Viewpoint: Stuart Tait

China’s BRI has been dubbed the project of the century – it is a vast and ambitious strategy with the objective of boosting the flow of trade, capital and services between China and various areas in the rest of the world by funnelling billions into international transport, telecommunications, energy and other infrastructure undertakings.

The initiative’s geographical sweep covers countries as far afield as southern Asia (including Sri Lanka), Africa and Europe, which between them account for 29% of the world’s GDP and nearly two-thirds of its population. It will generate a plethora of business and investment opportunities, not just for Chinese corporates, but also for companies around the world, and for their suppliers.

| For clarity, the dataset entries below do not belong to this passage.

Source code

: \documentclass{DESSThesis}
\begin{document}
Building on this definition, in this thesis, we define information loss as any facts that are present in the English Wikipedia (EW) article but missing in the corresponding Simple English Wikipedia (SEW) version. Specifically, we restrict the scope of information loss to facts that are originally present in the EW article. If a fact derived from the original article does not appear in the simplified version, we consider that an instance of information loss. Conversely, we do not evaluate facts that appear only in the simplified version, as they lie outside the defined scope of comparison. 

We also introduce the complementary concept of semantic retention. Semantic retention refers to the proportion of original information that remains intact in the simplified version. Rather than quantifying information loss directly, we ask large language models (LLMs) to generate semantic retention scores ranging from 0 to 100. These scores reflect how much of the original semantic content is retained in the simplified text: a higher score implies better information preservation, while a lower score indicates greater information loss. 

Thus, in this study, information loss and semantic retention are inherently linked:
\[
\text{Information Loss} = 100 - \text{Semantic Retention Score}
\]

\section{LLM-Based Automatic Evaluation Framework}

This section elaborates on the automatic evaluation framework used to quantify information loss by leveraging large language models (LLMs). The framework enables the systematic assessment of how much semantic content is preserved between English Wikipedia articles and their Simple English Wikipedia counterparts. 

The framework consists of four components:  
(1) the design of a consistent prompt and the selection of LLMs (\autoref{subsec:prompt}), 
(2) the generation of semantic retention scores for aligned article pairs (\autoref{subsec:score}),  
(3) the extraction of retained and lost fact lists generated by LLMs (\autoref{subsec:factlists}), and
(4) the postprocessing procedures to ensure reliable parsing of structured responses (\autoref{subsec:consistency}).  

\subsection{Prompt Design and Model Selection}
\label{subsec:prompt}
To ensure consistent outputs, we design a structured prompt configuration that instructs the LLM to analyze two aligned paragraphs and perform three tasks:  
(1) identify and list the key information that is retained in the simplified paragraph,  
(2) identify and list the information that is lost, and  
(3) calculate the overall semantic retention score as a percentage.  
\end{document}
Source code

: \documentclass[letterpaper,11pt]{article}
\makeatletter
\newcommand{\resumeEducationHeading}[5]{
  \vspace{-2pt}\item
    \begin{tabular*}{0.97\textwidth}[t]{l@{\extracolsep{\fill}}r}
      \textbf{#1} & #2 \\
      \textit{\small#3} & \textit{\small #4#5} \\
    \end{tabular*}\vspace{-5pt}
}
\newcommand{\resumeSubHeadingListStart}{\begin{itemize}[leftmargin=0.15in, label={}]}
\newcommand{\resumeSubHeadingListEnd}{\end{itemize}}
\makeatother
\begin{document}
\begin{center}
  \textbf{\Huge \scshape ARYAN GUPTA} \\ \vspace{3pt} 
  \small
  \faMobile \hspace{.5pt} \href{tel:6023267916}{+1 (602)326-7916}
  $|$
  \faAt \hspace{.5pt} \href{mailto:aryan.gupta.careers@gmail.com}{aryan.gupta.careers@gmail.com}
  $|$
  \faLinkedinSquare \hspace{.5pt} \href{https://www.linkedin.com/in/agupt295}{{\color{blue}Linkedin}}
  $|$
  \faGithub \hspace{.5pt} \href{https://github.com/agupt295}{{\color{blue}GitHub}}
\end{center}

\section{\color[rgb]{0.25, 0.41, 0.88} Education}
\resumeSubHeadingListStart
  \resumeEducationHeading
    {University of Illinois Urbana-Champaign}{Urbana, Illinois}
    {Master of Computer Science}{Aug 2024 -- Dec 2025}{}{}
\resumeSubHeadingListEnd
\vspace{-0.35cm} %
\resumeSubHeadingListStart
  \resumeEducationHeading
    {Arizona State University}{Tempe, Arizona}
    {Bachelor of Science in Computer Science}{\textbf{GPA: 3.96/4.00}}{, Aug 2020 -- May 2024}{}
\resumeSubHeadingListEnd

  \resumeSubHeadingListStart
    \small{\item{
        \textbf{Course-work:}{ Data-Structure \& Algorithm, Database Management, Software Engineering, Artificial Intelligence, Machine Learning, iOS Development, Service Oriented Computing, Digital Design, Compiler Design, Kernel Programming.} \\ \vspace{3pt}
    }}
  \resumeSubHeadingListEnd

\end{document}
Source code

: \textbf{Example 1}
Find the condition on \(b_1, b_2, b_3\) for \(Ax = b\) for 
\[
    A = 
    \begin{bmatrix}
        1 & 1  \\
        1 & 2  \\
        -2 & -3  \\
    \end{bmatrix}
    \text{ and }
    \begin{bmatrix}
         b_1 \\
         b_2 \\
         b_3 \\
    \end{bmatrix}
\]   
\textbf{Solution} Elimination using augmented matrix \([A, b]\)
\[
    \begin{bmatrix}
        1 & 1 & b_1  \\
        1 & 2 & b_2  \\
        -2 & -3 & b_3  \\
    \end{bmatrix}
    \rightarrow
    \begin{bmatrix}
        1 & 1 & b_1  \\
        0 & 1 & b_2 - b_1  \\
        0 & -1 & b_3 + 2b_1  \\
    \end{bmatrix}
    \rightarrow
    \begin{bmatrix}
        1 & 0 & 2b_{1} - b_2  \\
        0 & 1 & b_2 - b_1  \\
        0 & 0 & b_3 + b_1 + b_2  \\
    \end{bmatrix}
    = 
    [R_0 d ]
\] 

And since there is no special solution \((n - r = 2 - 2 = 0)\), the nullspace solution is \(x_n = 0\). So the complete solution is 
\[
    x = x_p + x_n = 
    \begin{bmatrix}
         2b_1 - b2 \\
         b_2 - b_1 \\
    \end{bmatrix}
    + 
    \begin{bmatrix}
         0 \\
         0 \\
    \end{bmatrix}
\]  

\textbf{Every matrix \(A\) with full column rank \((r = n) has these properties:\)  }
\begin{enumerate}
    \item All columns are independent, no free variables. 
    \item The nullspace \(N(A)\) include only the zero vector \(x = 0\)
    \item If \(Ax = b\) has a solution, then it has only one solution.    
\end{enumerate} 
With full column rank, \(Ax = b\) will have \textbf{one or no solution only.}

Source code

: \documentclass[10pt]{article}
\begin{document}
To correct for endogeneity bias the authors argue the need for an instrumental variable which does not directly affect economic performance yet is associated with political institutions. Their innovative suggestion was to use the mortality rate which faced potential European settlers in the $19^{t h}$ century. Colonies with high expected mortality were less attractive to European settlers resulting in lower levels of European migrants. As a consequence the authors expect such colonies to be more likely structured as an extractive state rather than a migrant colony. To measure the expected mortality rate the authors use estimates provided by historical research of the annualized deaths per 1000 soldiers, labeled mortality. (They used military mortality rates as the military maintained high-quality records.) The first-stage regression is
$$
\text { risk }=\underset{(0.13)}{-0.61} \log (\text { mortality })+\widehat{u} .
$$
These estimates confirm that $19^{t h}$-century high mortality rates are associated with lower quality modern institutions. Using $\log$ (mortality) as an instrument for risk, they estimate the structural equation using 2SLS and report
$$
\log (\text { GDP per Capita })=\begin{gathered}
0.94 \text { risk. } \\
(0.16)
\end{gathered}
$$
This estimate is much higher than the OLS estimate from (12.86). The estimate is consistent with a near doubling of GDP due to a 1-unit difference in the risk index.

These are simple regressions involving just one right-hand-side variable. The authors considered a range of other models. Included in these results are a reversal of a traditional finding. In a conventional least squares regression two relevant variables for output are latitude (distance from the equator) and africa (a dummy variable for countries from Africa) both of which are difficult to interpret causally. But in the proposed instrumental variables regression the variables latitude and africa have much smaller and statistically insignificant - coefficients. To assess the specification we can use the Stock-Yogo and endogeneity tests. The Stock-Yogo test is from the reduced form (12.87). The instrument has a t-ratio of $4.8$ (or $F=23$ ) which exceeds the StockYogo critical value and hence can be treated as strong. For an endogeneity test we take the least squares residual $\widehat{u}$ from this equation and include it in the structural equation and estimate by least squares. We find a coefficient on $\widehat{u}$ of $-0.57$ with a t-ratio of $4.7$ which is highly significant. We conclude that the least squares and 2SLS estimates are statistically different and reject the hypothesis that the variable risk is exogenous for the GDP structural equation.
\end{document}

Before that, of course, there are the opportunities that surround the infrastructure projects under construction, including railways, roads, and air and sea ports, as well as power, telecommunications, water and sanitation ventures.

It is also about financing and investment opportunities. China has an intensified appetite not only to begin projects, but also to get them financed through a variety of means, including by tapping the capital markets. Further down the line, many of the larger projects will serve as catalysts for commercial and real-estate developments along newly invigorated transport routes.

The impact on trade should also be considered. Improved rail, road, sea and air connections will increase the flow of goods and services, and push down the cost of doing business. Whether it be lamb from New Zealand or textiles and apparel from Sri Lanka, goods will be able to reach markets in Central and South-east Asia, Europe, the Middle East and in China itself more quickly and cheaply.

Infrastructure projects are the physical building blocks that will facilitate greater trade flows with China and its close neighbours in Asia. By 2030 countries in Asia are expected to account for more than 66% of the world’s middle-class population. This will translate into the region having 3bn more middle-class people than it does today.

Sri Lanka in particular is of strategic importance to China as the country is at the centre of the international shipping lanes connecting the East and West, carrying two-thirds of the world’s oil exports and half of all container shipments.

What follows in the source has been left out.